Rendered images with source text
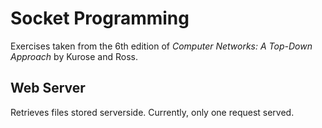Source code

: # Socket Programming
Exercises taken from the 6th edition of *Computer Networks: A Top-Down Approach* by Kurose and Ross.

## Web Server
Retrieves files stored serverside. Currently, only one request served.
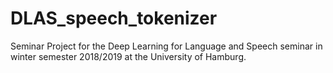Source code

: # DLAS_speech_tokenizer
Seminar Project for the Deep Learning for Language and Speech seminar in winter semester 2018/2019 at the University of Hamburg.
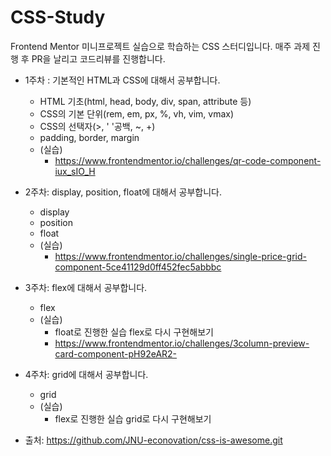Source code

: # CSS-Study

Frontend Mentor 미니프로젝트 실습으로 학습하는 CSS 스터디입니다.
매주 과제 진행 후 PR을 날리고 코드리뷰를 진행합니다.

- 1주차 : 기본적인 HTML과 CSS에 대해서 공부합니다.

  - HTML 기초(html, head, body, div, span, attribute 등)
  - CSS의 기본 단위(rem, em, px, %, vh, vim, vmax)
  - CSS의 선택자(>, ' '공백, ~, +)
  - padding, border, margin
  - (실습)
    - https://www.frontendmentor.io/challenges/qr-code-component-iux_sIO_H

- 2주차: display, position, float에 대해서 공부합니다.

  - display
  - position
  - float
  - (실습)
    - https://www.frontendmentor.io/challenges/single-price-grid-component-5ce41129d0ff452fec5abbbc

- 3주차: flex에 대해서 공부합니다.

  - flex
  - (실습)
    - float로 진행한 실습 flex로 다시 구현해보기
    - https://www.frontendmentor.io/challenges/3column-preview-card-component-pH92eAR2-

- 4주차: grid에 대해서 공부합니다.

  - grid
  - (실습)
    - flex로 진행한 실습 grid로 다시 구현해보기

- 출처: https://github.com/JNU-econovation/css-is-awesome.git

Exercise goal:
Output each record exactly as it appears, but not the pictures.

Answer box:
Source code

: # Socket Programming
Exercises taken from the 6th edition of *Computer Networks: A Top-Down Approach* by Kurose and Ross.

## Web Server
Retrieves files stored serverside. Currently, only one request served.
Source code

: # DLAS_speech_tokenizer
Seminar Project for the Deep Learning for Language and Speech seminar in winter semester 2018/2019 at the University of Hamburg.
Source code

: # CSS-Study

Frontend Mentor 미니프로젝트 실습으로 학습하는 CSS 스터디입니다.
매주 과제 진행 후 PR을 날리고 코드리뷰를 진행합니다.

- 1주차 : 기본적인 HTML과 CSS에 대해서 공부합니다.

  - HTML 기초(html, head, body, div, span, attribute 등)
  - CSS의 기본 단위(rem, em, px, %, vh, vim, vmax)
  - CSS의 선택자(>, ' '공백, ~, +)
  - padding, border, margin
  - (실습)
    - https://www.frontendmentor.io/challenges/qr-code-component-iux_sIO_H

- 2주차: display, position, float에 대해서 공부합니다.

  - display
  - position
  - float
  - (실습)
    - https://www.frontendmentor.io/challenges/single-price-grid-component-5ce41129d0ff452fec5abbbc

- 3주차: flex에 대해서 공부합니다.

  - flex
  - (실습)
    - float로 진행한 실습 flex로 다시 구현해보기
    - https://www.frontendmentor.io/challenges/3column-preview-card-component-pH92eAR2-

- 4주차: grid에 대해서 공부합니다.

  - grid
  - (실습)
    - flex로 진행한 실습 grid로 다시 구현해보기

- 출처: https://github.com/JNU-econovation/css-is-awesome.git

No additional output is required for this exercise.